To do >>
Scan the data, and whenever a line contains "resolve", copy it.

***** Exercise data *****

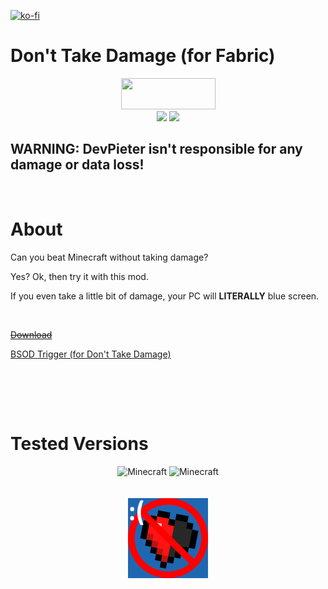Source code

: [![ko-fi](https://ko-fi.com/img/githubbutton_sm.svg)](https://ko-fi.com/K3K05621Y)
<br>
# Don't Take Damage (for Fabric)

<p align="center">
<img src="https://i.imgur.com/Ol1Tcf8.png" width="151" height="50" />
<br>
<img src="https://img.shields.io/static/v1?label=Made%20With&message=%E2%9D%A4&color=red"/>
<img src="https://img.shields.io/static/v1?label=By&message=DevPieter&color=blueviolet"/>
</p>

## WARNING: DevPieter isn't responsible for any damage or data loss!

<br>

# About
Can you beat Minecraft without taking damage?

Yes? Ok, then try it with this mod.

If you even take a little bit of damage, your PC will **LITERALLY** blue screen.

<br>

[~~Download~~](#)

[BSOD Trigger (for Don't Take Damage)](https://github.com/DevPieter/BSOD-Trigger-for-Dont-Take-Damage)

<br><br>

<br>

# Tested Versions

<p align="center"> 
<img src="https://img.shields.io/static/v1?label=Minecraft&amp;message=1.17&amp;color=critical" alt="Minecraft">
<img src="https://img.shields.io/static/v1?label=Minecraft&amp;message=1.17.1&amp;color=success" alt="Minecraft">
<br> <br> <br>
<img src="https://github.com/DevPieter/Dont-Take-Damage/raw/main/src/main/resources/assets/donttakedamage/icon.png" alt="Inco"/>
</p>
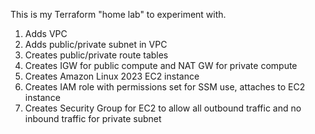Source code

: This is my Terraform "home lab" to experiment with.

1.  Adds VPC
2.  Adds public/private subnet in VPC
3.  Creates public/private route tables
4.  Creates IGW for public compute and NAT GW for private compute
5.  Creates Amazon Linux 2023 EC2 instance
6.  Creates IAM role with permissions set for SSM use, attaches to EC2 instance
7.  Creates Security Group for EC2 to allow all outbound traffic and no inbound traffic for private subnet
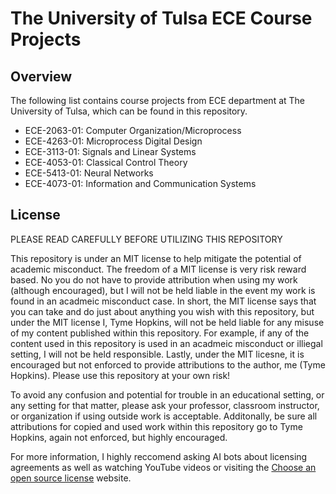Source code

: # The University of Tulsa ECE Course Projects
## Overview
The following list contains course projects from ECE department at The University of Tulsa, which can be found in this repository.

* ECE-2063-01: Computer Organization/Microprocess
* ECE-4263-01: Microprocess Digital Design
* ECE-3113-01: Signals and Linear Systems
* ECE-4053-01: Classical Control Theory
* ECE-5413-01: Neural Networks
* ECE-4073-01: Information and Communication Systems

## License
PLEASE READ CAREFULLY BEFORE UTILIZING THIS REPOSITORY

This repository is under an MIT license to help mitigate the potential of academic misconduct. The freedom of a MIT license is very risk reward based. No you do not have to provide attribution when using my work (although encouraged), but I will not be held liable in the event my work is found in an acadmeic misconduct case. In short, the MIT license says that you can take and do just about anything you wish with this repository, but under the MIT license I, Tyme Hopkins, will not be held liable for any misuse of my content published within this repository. For example, if any of the content used in this repository is used in an acadmeic misconduct or illiegal setting, I will not be held responsible. Lastly, under the MIT licesne, it is encouraged but not enforced to provide attributions to the author, me (Tyme Hopkins). Please use this repository at your own risk!

To avoid any confusion and potential for trouble in an educational setting, or any setting for that matter, please ask your professor, classroom instructor, or organization if using outside work is acceptable. Additonally, be sure all attributions for copied and used work within this repository go to Tyme Hopkins, again not enforced, but highly encouraged.

For more information, I highly reccomend asking AI bots about licensing agreements as well as watching YouTube videos or visiting the [Choose an open source license](https://choosealicense.com/) website.


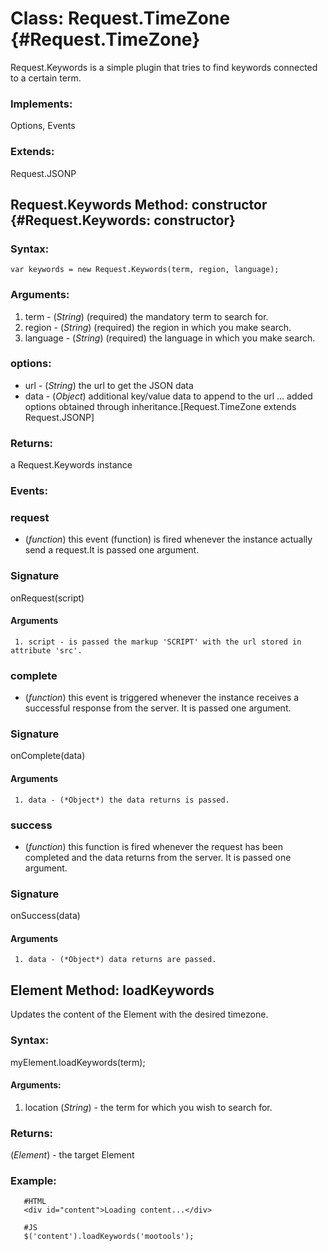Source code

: Class: Request.TimeZone {#Request.TimeZone}
=========================================================

Request.Keywords is a simple plugin that tries to find keywords connected to a certain term.

### Implements:

Options, Events

### Extends:

Request.JSONP


Request.Keywords Method: constructor {#Request.Keywords: constructor}
----------------------------------------------------------------------------------


### Syntax:

    var keywords = new Request.Keywords(term, region, language);

### Arguments:

1. term - (*String*) (required) the mandatory term to search for.
2. region - (*String*) (required) the region in which you make search.
2. language - (*String*) (required) the language in which you make search.
                                      

### options:

* url  - (*String*)  the url to get the JSON data
* data - (*Object*)  additional key/value data to append to the url
...
added options obtained through inheritance.[Request.TimeZone extends Request.JSONP]

### Returns:

a Request.Keywords instance

### Events:

### request

* (*function*) this event (function) is fired whenever the instance actually send a request.It is passed one argument.

### Signature

   onRequest(script)

#### Arguments
     1. script - is passed the markup 'SCRIPT' with the url stored in attribute 'src'.


### complete

* (*function*) this event is triggered whenever the instance receives a successful response from the server. It is passed one argument.

### Signature

   onComplete(data)

#### Arguments
     1. data - (*Object*) the data returns is passed.

### success

* (*function*) this function is fired whenever the request has been completed and the data returns from the server. It is passed one argument.

### Signature

   onSuccess(data)

#### Arguments
     1. data - (*Object*) data returns are passed.

## Element Method: loadKeywords

Updates the content of the Element with the desired timezone.

### Syntax:

myElement.loadKeywords(term);

#### Arguments:
1. location (*String*) - the term for which you wish to search for.

### Returns:

(*Element*) - the target Element

### Example:

       #HTML
       <div id="content">Loading content...</div>

       #JS
       $('content').loadKeywords('mootools');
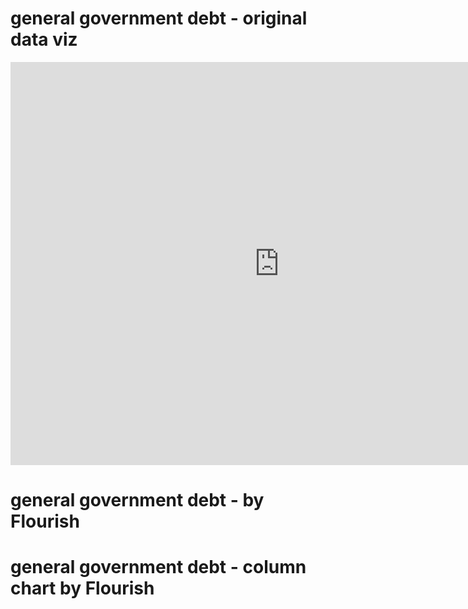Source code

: # general government debt - original data viz
<iframe src="https://data.oecd.org/chart/61MC" width="860" height="645" style="border: 0" mozallowfullscreen="true" webkitallowfullscreen="true" allowfullscreen="true"><a href="https://data.oecd.org/chart/61MC" target="_blank">OECD Chart: General government debt, Total, % of GDP, Annual, latest</a></iframe>

# general government debt - by Flourish
<div class="flourish-embed flourish-chart" data-src="visualisation/3180988" data-url="https://flo.uri.sh/visualisation/3180988/embed"><script src="https://public.flourish.studio/resources/embed.js"></script></div>

# general government debt - column chart by Flourish
<div class="flourish-embed flourish-chart" data-src="visualisation/3188091" data-url="https://flo.uri.sh/visualisation/3188091/embed"><script src="https://public.flourish.studio/resources/embed.js"></script></div>

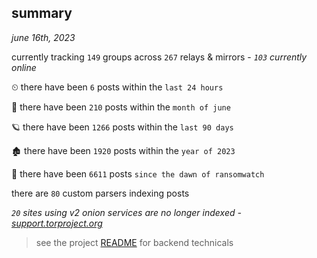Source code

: 
## summary
_june 16th, 2023_

currently tracking `149` groups across `267` relays & mirrors - _`103` currently online_

⏲ there have been `6` posts within the `last 24 hours`

🦈 there have been `210` posts within the `month of june`

🪐 there have been `1266` posts within the `last 90 days`

🏚 there have been `1920` posts within the `year of 2023`

🦕 there have been `6611` posts `since the dawn of ransomwatch`

there are `80` custom parsers indexing posts

_`20` sites using v2 onion services are no longer indexed - [support.torproject.org](https://support.torproject.org/onionservices/v2-deprecation/)_

> see the project [README](https://github.com/joshhighet/ransomwatch#ransomwatch--) for backend technicals
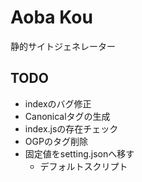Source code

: # Aoba Kou

静的サイトジェネレーター

## TODO

* indexのバグ修正
* Canonicalタグの生成
* index.jsの存在チェック
* OGPのタグ削除
* 固定値をsetting.jsonへ移す
    * デフォルトスクリプト
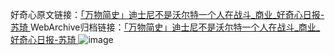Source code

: 好奇心原文链接：[「万物简史」迪士尼不是沃尔特一个人在战斗_商业_好奇心日报-苏琦 ](https://www.qdaily.com/articles/4572.html)
WebArchive归档链接：[「万物简史」迪士尼不是沃尔特一个人在战斗_商业_好奇心日报-苏琦 ](http://web.archive.org/web/20190623161517/https://www.qdaily.com/articles/4572.html)
![image](http://ww3.sinaimg.cn/large/007d5XDply1g3wfx9sil5j30u03jukjl)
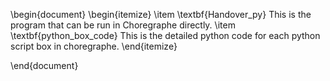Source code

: \begin{document}
  \begin{itemize}
    \item \textbf{Handover_py} This is the program that can be run in Choregraphe directly.
    \item \textbf{python_box_code} This is the detailed python code for each python script box in choregraphe.
  \end{itemize}

\end{document}
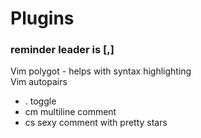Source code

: # Plugins
### reminder leader is [,]

Vim polygot - helps with syntax highlighting\
Vim autopairs
- <leader>.<space> toggle
- <leader>cm multiline comment
- <leader>cs sexy comment with pretty stars

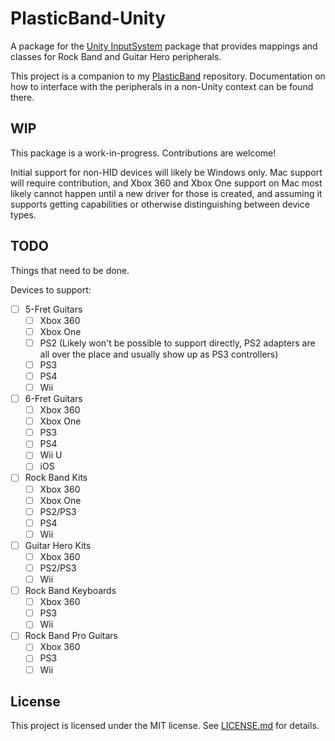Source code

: # PlasticBand-Unity

A package for the [Unity InputSystem](https://github.com/Unity-Technologies/InputSystem) package that provides mappings and classes for Rock Band and Guitar Hero peripherals.

This project is a companion to my [PlasticBand](https://github.com/TheNathannator/PlasticBand) repository. Documentation on how to interface with the peripherals in a non-Unity context can be found there.

## WIP

This package is a work-in-progress. Contributions are welcome!

Initial support for non-HID devices will likely be Windows only. Mac support will require contribution, and Xbox 360 and Xbox One support on Mac most likely cannot happen until a new driver for those is created, and assuming it supports getting capabilities or otherwise distinguishing between device types.

## TODO

Things that need to be done.

Devices to support:

- [ ] 5-Fret Guitars
  - [ ] Xbox 360
  - [ ] Xbox One
  - [ ] PS2 (Likely won't be possible to support directly, PS2 adapters are all over the place and usually show up as PS3 controllers)
  - [ ] PS3
  - [ ] PS4
  - [ ] Wii
- [ ] 6-Fret Guitars
  - [ ] Xbox 360
  - [ ] Xbox One
  - [ ] PS3
  - [ ] PS4
  - [ ] Wii U
  - [ ] iOS
- [ ] Rock Band Kits
  - [ ] Xbox 360
  - [ ] Xbox One
  - [ ] PS2/PS3
  - [ ] PS4
  - [ ] Wii
- [ ] Guitar Hero Kits
  - [ ] Xbox 360
  - [ ] PS2/PS3
  - [ ] Wii
- [ ] Rock Band Keyboards
  - [ ] Xbox 360
  - [ ] PS3
  - [ ] Wii
- [ ] Rock Band Pro Guitars
  - [ ] Xbox 360
  - [ ] PS3
  - [ ] Wii

## License

This project is licensed under the MIT license. See [LICENSE.md](LICENSE.md) for details.
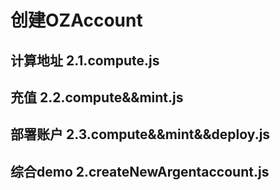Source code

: # 创建OZAccount

## 计算地址 2.1.compute.js

## 充值 2.2.compute&&mint.js

## 部署账户 2.3.compute&&mint&&deploy.js

## 综合demo 2.createNewArgentaccount.js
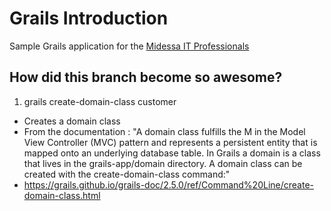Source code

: # Grails Introduction
Sample Grails application for the [Midessa IT Professionals](https://www.facebook.com/groups/891487920891644/)

## How did this branch become so awesome?
1. grails create-domain-class customer
  * Creates a domain class
  * From the documentation : "A domain class fulfills the M in the Model View Controller (MVC) pattern and represents a persistent entity that is mapped onto an underlying database table. In Grails a domain is a class that lives in the grails-app/domain directory. A domain class can be created with the create-domain-class command:"
  * https://grails.github.io/grails-doc/2.5.0/ref/Command%20Line/create-domain-class.html
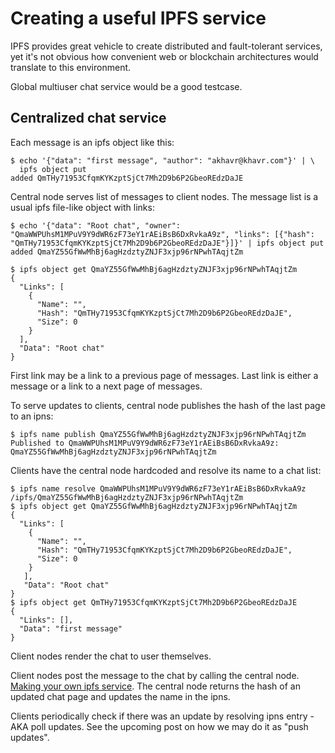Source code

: # Creating a useful IPFS service

IPFS provides great vehicle to create distributed and fault-tolerant 
services, yet it's not obvious how convenient web or blockchain 
architectures would translate to this environment.

Global multiuser chat service would be a good testcase.

## Centralized chat service

Each message is an ipfs object like this:

    $ echo '{"data": "first message", "author": "akhavr@khavr.com"}' | \
      ipfs object put 
    added QmTHy71953CfqmKYKzptSjCt7Mh2D9b6P2GbeoREdzDaJE    

Central node serves list of messages to client nodes.  The message list is a usual ipfs file-like object with links: 


    $ echo '{"data": "Root chat", "owner": "QmaWWPUhsM1MPuV9Y9dWR6zF73eY1rAEiBsB6DxRvkaA9z", "links": [{"hash": "QmTHy71953CfqmKYKzptSjCt7Mh2D9b6P2GbeoREdzDaJE"}]}' | ipfs object put 
    added QmaYZ55GfWwMhBj6agHzdztyZNJF3xjp96rNPwhTAqjtZm

    $ ipfs object get QmaYZ55GfWwMhBj6agHzdztyZNJF3xjp96rNPwhTAqjtZm
    {
      "Links": [
        {
          "Name": "",
          "Hash": "QmTHy71953CfqmKYKzptSjCt7Mh2D9b6P2GbeoREdzDaJE",
          "Size": 0
        }
      ],
      "Data": "Root chat"
    }

First link may be a link to a previous page of messages.  Last link is either a message or a link to a next page of messages.

To serve updates to clients, central node publishes the hash of the last page to an ipns:

    $ ipfs name publish QmaYZ55GfWwMhBj6agHzdztyZNJF3xjp96rNPwhTAqjtZm
    Published to QmaWWPUhsM1MPuV9Y9dWR6zF73eY1rAEiBsB6DxRvkaA9z: QmaYZ55GfWwMhBj6agHzdztyZNJF3xjp96rNPwhTAqjtZm

Clients have the central node hardcoded and resolve its name to a chat list:

    $ ipfs name resolve QmaWWPUhsM1MPuV9Y9dWR6zF73eY1rAEiBsB6DxRvkaA9z 
    /ipfs/QmaYZ55GfWwMhBj6agHzdztyZNJF3xjp96rNPwhTAqjtZm
    $ ipfs object get QmaYZ55GfWwMhBj6agHzdztyZNJF3xjp96rNPwhTAqjtZm
    {
      "Links": [
        {
          "Name": "",
          "Hash": "QmTHy71953CfqmKYKzptSjCt7Mh2D9b6P2GbeoREdzDaJE",
          "Size": 0
        }
       ],
       "Data": "Root chat"
    }
    $ ipfs object get QmTHy71953CfqmKYKzptSjCt7Mh2D9b6P2GbeoREdzDaJE
    {
      "Links": [],
      "Data": "first message"
    }

Client nodes render the chat to user themselves.

Client nodes post the message to the chat by calling the central node. [Making your own ipfs service](http://gateway.ipfs.io/ipfs/QmTkzDwWqPbnAh5YiV5VwcTLnGdwSNsNTn2aDxdXBFca7D/example#/ipfs/QmThrNbvLj7afQZhxH72m5Nn1qiVn3eMKWFYV49Zp2mv9B/api/service/readme.md).  The central node returns the hash of an updated chat page and updates the name in the ipns.

Clients periodically check if there was an update by resolving ipns entry - AKA poll updates.  See the upcoming post on how we may do it as "push updates".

*****

Task output >>
Clients have the central node hardcoded and resolve its name to a chat list:
    $ ipfs name resolve QmaWWPUhsM1MPuV9Y9dWR6zF73eY1rAEiBsB6DxRvkaA9z 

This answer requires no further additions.